De volta ao embrião
Marcelo Coelho*
A discussão a respeito já foi bem longe, e talvez nunca termine. Mas são interessantes os argumentos que leio na última Quinzaine Littéraire (16-31 de março) a respeito da vida (ou não) do embrião humano.
O filósofo Francis Kaplan acaba de publicar um livro sobre o tema, L´embryon est-il un être vivant? (Le Félin, ed.), e transcrevo aqui alguns trechos de sua entrevista a Lucette Finas. A primeira coisa que me surpreendeu lendo seu livro é que a afirmação da Igreja Católica segundo a qual o embrião é vivo desde a concepção não provém da fé, contrariamente ao que se pensa geralmente (...)
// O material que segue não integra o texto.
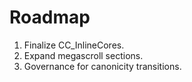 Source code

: # Roadmap
1) Finalize CC_InlineCores.
2) Expand megascroll sections.
3) Governance for canonicity transitions.
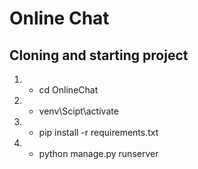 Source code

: # Online Chat

## Cloning and starting project
1. - cd OnlineChat
2. - venv\Scipt\activate
3. - pip install -r requirements.txt
4. - python manage.py runserver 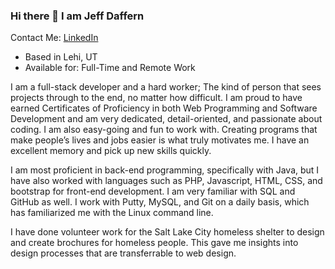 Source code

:### Hi there 👋 I am Jeff Daffern

Contact Me: [LinkedIn](https://www.linkedin.com/in/jeffreydaffern/)
- Based in Lehi, UT
- Available for: Full-Time and Remote Work

I am a full-stack developer and a hard worker; The kind of person that sees projects through to the end, no matter how difficult.  I am proud to have earned Certificates of Proficiency in both Web Programming and Software Development and am very dedicated, detail-oriented, and passionate about coding.  I am also easy-going and fun to work with.  Creating programs that make people’s lives and jobs easier is what truly motivates me. I have an excellent memory and pick up new skills quickly.

I am most proficient in back-end programming, specifically with Java, but I have also worked with languages such as PHP, Javascript, HTML, CSS, and bootstrap for front-end development. I am very familiar with SQL and GitHub as well. I work with Putty, MySQL, and Git on a daily basis, which has familiarized me with the Linux command line.

I have done volunteer work for the Salt Lake City homeless shelter to design and create brochures for homeless people. This gave me insights into design processes that are transferrable to web design.

<!--
**JeffreyDaffern/JeffreyDaffern** is a ✨ _special_ ✨ repository because its `README.md` (this file) appears on your GitHub profile.

Here are some ideas to get you started:

- 🔭 I’m currently working on ...
- 🌱 I’m currently learning ...
- 👯 I’m looking to collaborate on ...
- 🤔 I’m looking for help with ...
- 💬 Ask me about ...
- 📫 How to reach me: ...
- 😄 Pronouns: ...
- ⚡ Fun fact: ...
-->
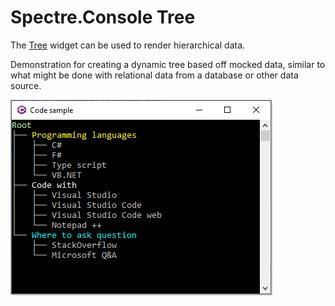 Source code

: ﻿# Spectre.Console Tree

The [Tree](https://spectreconsole.net/widgets/tree) widget can be used to render hierarchical data.

Demonstration for creating a dynamic tree based off mocked data, similar to what might be done with relational data from a database or other data source.


![Screen Shot](assets/screenShot.png) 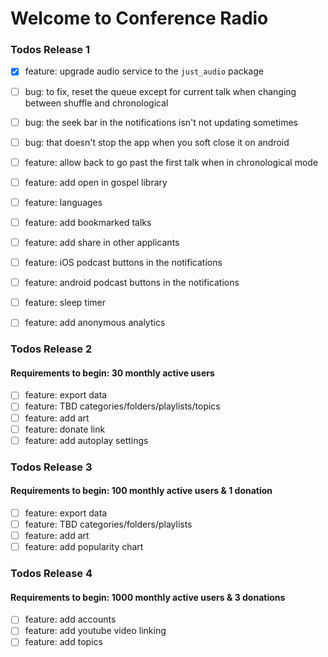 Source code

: # Welcome to Conference Radio

### Todos Release 1
 - [x] feature: upgrade audio service to the `just_audio` package
 - [ ] bug: to fix, reset the queue except for current talk when changing between shuffle and chronological 
 - [ ] bug: the seek bar in the notifications isn't not updating sometimes
 - [ ] bug: that doesn't stop the app when you soft close it on android
 - [ ] feature: allow back to go past the first talk when in chronological mode
 - [ ] feature: add open in gospel library
 - [ ] feature: languages
 - [ ] feature: add bookmarked talks
 - [ ] feature: add share in other applicants
 - [ ] feature: iOS podcast buttons in the notifications
 - [ ] feature: android podcast buttons in the notifications
 - [ ] feature: sleep timer
 - [ ] feature: add anonymous analytics


### Todos Release 2
#### Requirements to begin: 30 monthly active users
 - [ ] feature: export data
 - [ ] feature: TBD categories/folders/playlists/topics
 - [ ] feature: add art
 - [ ] feature: donate link
 - [ ] feature: add autoplay settings
 
### Todos Release 3
#### Requirements to begin: 100 monthly active users & 1 donation
 - [ ] feature: export data
 - [ ] feature: TBD categories/folders/playlists
 - [ ] feature: add art
 - [ ] feature: add popularity chart

### Todos Release 4
#### Requirements to begin: 1000 monthly active users & 3 donations
 - [ ] feature: add accounts
 - [ ] feature: add youtube video linking
 - [ ] feature: add topics
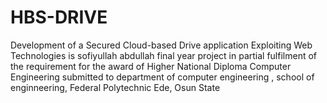 # HBS-DRIVE
Development of a Secured Cloud-based Drive application Exploiting Web Technologies is sofiyullah abdullah final year project in partial fulfilment of the requirement for the award of Higher National Diploma Computer Engineering  submitted to department of  computer engineering , school of enginneering, Federal Polytechnic Ede, Osun State 
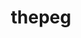 ---
title: "thepeg"
layout: cache
categories: [package, develop]
meta: {"versions": ["2.3.0"], "compilers": ["gcc@=11.4.0"], "oss": ["ubuntu22.04"], "platforms": ["linux"], "targets": ["x86_64_v3"], "stacks": ["hep", "root"], "num_specs": 9, "num_specs_by_stack": {"root": 9, "hep": 9}}
spec_details: [{"hash": "72h22hvxle4glbb3rclbjjdhzkthe5xv", "compiler": "gcc@=11.4.0", "versions": ["2.3.0"], "os": "ubuntu22.04", "platform": "linux", "target": "x86_64_v3", "variants": ["build_system=autotools", "hepmc=2", "libs=shared", "~rivet"], "stacks": ["root", "hep"], "size": "-", "tarball": "https://binaries.spack.io/develop/build_cache/linux-ubuntu22.04-x86_64_v3/gcc-11.4.0/thepeg-2.3.0/linux-ubuntu22.04-x86_64_v3-gcc-11.4.0-thepeg-2.3.0-72h22hvxle4glbb3rclbjjdhzkthe5xv.spack"}, {"hash": "c6buxw6rtjuwnk36ywhcxmih4qfp44k3", "compiler": "gcc@=11.4.0", "versions": ["2.3.0"], "os": "ubuntu22.04", "platform": "linux", "target": "x86_64_v3", "variants": ["build_system=autotools", "hepmc=2", "libs=shared", "~rivet"], "stacks": ["root", "hep"], "size": "-", "tarball": "https://binaries.spack.io/develop/build_cache/linux-ubuntu22.04-x86_64_v3/gcc-11.4.0/thepeg-2.3.0/linux-ubuntu22.04-x86_64_v3-gcc-11.4.0-thepeg-2.3.0-c6buxw6rtjuwnk36ywhcxmih4qfp44k3.spack"}, {"hash": "hsif2xrlfzpbj7pkvpxz6juy5iqt3rxk", "compiler": "gcc@=11.4.0", "versions": ["2.3.0"], "os": "ubuntu22.04", "platform": "linux", "target": "x86_64_v3", "variants": ["build_system=autotools", "hepmc=2", "libs=shared", "~rivet"], "stacks": ["root", "hep"], "size": "-", "tarball": "https://binaries.spack.io/develop/build_cache/linux-ubuntu22.04-x86_64_v3/gcc-11.4.0/thepeg-2.3.0/linux-ubuntu22.04-x86_64_v3-gcc-11.4.0-thepeg-2.3.0-hsif2xrlfzpbj7pkvpxz6juy5iqt3rxk.spack"}, {"hash": "i66473jwsfwk6o4vsbdh7iei5pzzwzdh", "compiler": "gcc@=11.4.0", "versions": ["2.3.0"], "os": "ubuntu22.04", "platform": "linux", "target": "x86_64_v3", "variants": ["build_system=autotools", "hepmc=2", "libs=shared", "~rivet"], "stacks": ["root", "hep"], "size": "-", "tarball": "https://binaries.spack.io/develop/build_cache/linux-ubuntu22.04-x86_64_v3/gcc-11.4.0/thepeg-2.3.0/linux-ubuntu22.04-x86_64_v3-gcc-11.4.0-thepeg-2.3.0-i66473jwsfwk6o4vsbdh7iei5pzzwzdh.spack"}, {"hash": "iuvfwwfvpabfk6axmn7hervzkqn2rukh", "compiler": "gcc@=11.4.0", "versions": ["2.3.0"], "os": "ubuntu22.04", "platform": "linux", "target": "x86_64_v3", "variants": ["build_system=autotools", "hepmc=2", "libs=shared", "~rivet"], "stacks": ["root", "hep"], "size": "-", "tarball": "https://binaries.spack.io/develop/build_cache/linux-ubuntu22.04-x86_64_v3/gcc-11.4.0/thepeg-2.3.0/linux-ubuntu22.04-x86_64_v3-gcc-11.4.0-thepeg-2.3.0-iuvfwwfvpabfk6axmn7hervzkqn2rukh.spack"}, {"hash": "m4mwcq35emt6utuoov67yk3q64rwfpmy", "compiler": "gcc@=11.4.0", "versions": ["2.3.0"], "os": "ubuntu22.04", "platform": "linux", "target": "x86_64_v3", "variants": ["build_system=autotools", "hepmc=2", "libs=shared", "~rivet"], "stacks": ["root", "hep"], "size": "-", "tarball": "https://binaries.spack.io/develop/build_cache/linux-ubuntu22.04-x86_64_v3/gcc-11.4.0/thepeg-2.3.0/linux-ubuntu22.04-x86_64_v3-gcc-11.4.0-thepeg-2.3.0-m4mwcq35emt6utuoov67yk3q64rwfpmy.spack"}, {"hash": "ni7da4hxkuodpb6tapuuahm4pu4aq24u", "compiler": "gcc@=11.4.0", "versions": ["2.3.0"], "os": "ubuntu22.04", "platform": "linux", "target": "x86_64_v3", "variants": ["build_system=autotools", "hepmc=2", "libs=shared", "~rivet"], "stacks": ["root", "hep"], "size": "-", "tarball": "https://binaries.spack.io/develop/build_cache/linux-ubuntu22.04-x86_64_v3/gcc-11.4.0/thepeg-2.3.0/linux-ubuntu22.04-x86_64_v3-gcc-11.4.0-thepeg-2.3.0-ni7da4hxkuodpb6tapuuahm4pu4aq24u.spack"}, {"hash": "spthrm6zulz7zc2awnjp3bmc4naq5pwd", "compiler": "gcc@=11.4.0", "versions": ["2.3.0"], "os": "ubuntu22.04", "platform": "linux", "target": "x86_64_v3", "variants": ["build_system=autotools", "hepmc=2", "libs=shared", "~rivet"], "stacks": ["root", "hep"], "size": "-", "tarball": "https://binaries.spack.io/develop/build_cache/linux-ubuntu22.04-x86_64_v3/gcc-11.4.0/thepeg-2.3.0/linux-ubuntu22.04-x86_64_v3-gcc-11.4.0-thepeg-2.3.0-spthrm6zulz7zc2awnjp3bmc4naq5pwd.spack"}, {"hash": "v245yqiqr7epqpmh62meupg7wxixbdjl", "compiler": "gcc@=11.4.0", "versions": ["2.3.0"], "os": "ubuntu22.04", "platform": "linux", "target": "x86_64_v3", "variants": ["build_system=autotools", "hepmc=2", "libs=shared", "~rivet"], "stacks": ["root", "hep"], "size": "-", "tarball": "https://binaries.spack.io/develop/build_cache/linux-ubuntu22.04-x86_64_v3/gcc-11.4.0/thepeg-2.3.0/linux-ubuntu22.04-x86_64_v3-gcc-11.4.0-thepeg-2.3.0-v245yqiqr7epqpmh62meupg7wxixbdjl.spack"}]
--- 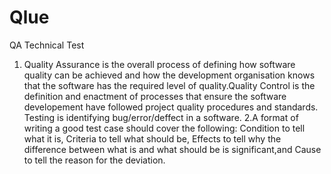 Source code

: # Qlue
QA Technical Test
1. Quality Assurance is the overall process of defining how software quality can be achieved and how the development organisation knows that the software has the required level of quality.Quality Control is the definition and enactment of processes that ensure the software developement have followed project quality procedures and standards. Testing is identifying bug/error/deffect in a software. 
2.A format of writing a good test case should cover the following: Condition to tell what it is, Criteria to tell what should be, Effects to tell why the difference between what is and what should be is significant,and Cause to tell the reason for the deviation.

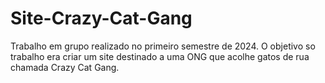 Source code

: # Site-Crazy-Cat-Gang
Trabalho em grupo realizado no primeiro semestre de 2024.
O objetivo so trabalho era criar um site destinado a uma ONG que acolhe gatos de rua chamada Crazy Cat Gang.
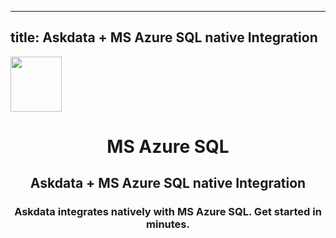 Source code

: 
  ---
  title: Askdata + MS Azure SQL native Integration
  ---

<img class="dataset_icon mx-auto d-block mb-4" width="82" height="88" src="https://chart.askdata.com/datasets/icons/ms-azure-sql.png" alt="">
<h1 class="dataset_title" style="text-align: center;">MS Azure SQL</h1>
<h2 class="dataset_subtitle" style="text-align: center;">Askdata + MS Azure SQL native Integration</h2> 
<h3 class="dataset_description" style="text-align: center;">Askdata integrates natively with  MS Azure SQL. Get started in minutes.</h3> 

   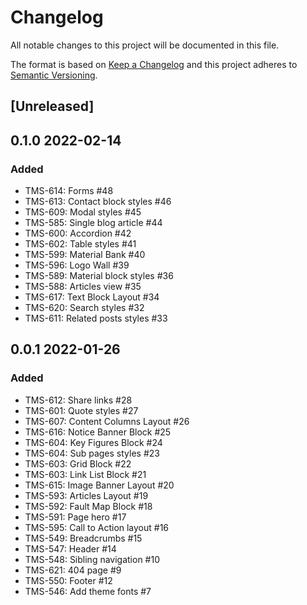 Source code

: # Changelog

All notable changes to this project will be documented in this file.

The format is based on [Keep a Changelog](http://keepachangelog.com/en/1.0.0/)
and this project adheres to [Semantic Versioning](http://semver.org/spec/v2.0.0.html).

## [Unreleased]

## 0.1.0 2022-02-14

### Added

- TMS-614: Forms #48
- TMS-613: Contact block styles #46
- TMS-609: Modal styles #45
- TMS-585: Single blog article #44
- TMS-600: Accordion #42
- TMS-602: Table styles #41
- TMS-599: Material Bank #40
- TMS-596: Logo Wall #39
- TMS-589: Material block styles #36
- TMS-588: Articles view #35
- TMS-617: Text Block Layout #34
- TMS-620: Search styles #32
- TMS-611: Related posts styles #33

## 0.0.1 2022-01-26

### Added

- TMS-612: Share links #28
- TMS-601: Quote styles #27
- TMS-607: Content Columns Layout #26
- TMS-616: Notice Banner Block #25
- TMS-604: Key Figures Block #24
- TMS-604: Sub pages styles #23
- TMS-603: Grid Block #22
- TMS-603: Link List Block #21
- TMS-615: Image Banner Layout #20
- TMS-593: Articles Layout #19
- TMS-592: Fault Map Block #18
- TMS-591: Page hero #17
- TMS-595: Call to Action layout #16
- TMS-549: Breadcrumbs #15
- TMS-547: Header #14
- TMS-548: Sibling navigation #10
- TMS-621: 404 page #9
- TMS-550: Footer #12
- TMS-546: Add theme fonts #7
Francis Kaplan- O fato –geralmente ignorado—é que a Igreja considerou, de modo absolutamente explícito e oficial, até meados do século 19, que o embrião só se torna um ser vivo, e que o aborto só é portanto homicídio, a partir do 40º. dia depois da concepção –e, para as meninas, a partir do 80º. dia. É o que diz São Tomás de Aquino, o teólogo que mais autoridade possui na Igreja Católica: é o que repetem Sixto 5 e Gregório 14; é o que ensina o catecismo romano de Pio 4 e Pio 5. E se a Igreja mudou depois, não é por razões teológicas, mas –como diz Bento 16—em função do que ela acredita ser afirmado pela ciência moderna. É possível, então, uma discussão, e, evidentemente, no puro terreno científico e epistemológico. (...)
Como a ciência –ou a epistemologia—pode demonstrar que o embrião não é um ser vivo desde o momento da concepção? Francis Kaplan—É preciso distinguir entre “estar vivo” e ser “um ser vivo”. Pode-se dizer que um embrião está vivo no mesmo sentido com que se pode dizer que meu olho, porque pode ver, está vivo em oposição a um olho cego, que pode ser considerado um olho morto, e que minha mão, porque ela pode pegar um objeto, é uma mão viva em oposição a uma mão paralisada, que pode ser considerada uma mão morta no mesmo sentido em que se fala de folhas mortas, tecidos mortos, células mortas. Mas nem meu olho nem minha mão são seres vivos. Um ser vivo é um ser que tem funções chamadas, precisamente, de funções vitais, de tal modo que formam um sistema, que não necessitam de nenhuma outra função para mantê-lo vivo, de tal modo que se uma delas não funciona, nenhuma outra funciona e então o ser se decompõe. Minha mão, meu olho, têm uma função (pegar, ver), mas não têm funções que os mantenham vivos; são mantidos vivos apenas graças ao ser vivo ao qual pertencem, no caso, eu, que sou um ser vivo (...) Quanto ao embrião, ele não tem praticamente nenhuma função vital; as funções vitais de que ele precisa para estar vivo são as da sua mãe. É graças à função digestiva da mãe que ele recebe o alimento digerido de que tem necessidade e do qual não poderia tirar proveito se a mãe não o tivesse digerido; é graças à função glicogênica do fígado da mãe que ele recebe a glicose de que necessita; é graças à função respiratória da mãe que os glóbulos vermelhos de seu sangue terão o oxigênio de que ele necessita; é graças à função excretória da mãe que ele expulsa as matérias nocivas, os detritos que de outro modo o envenenariam.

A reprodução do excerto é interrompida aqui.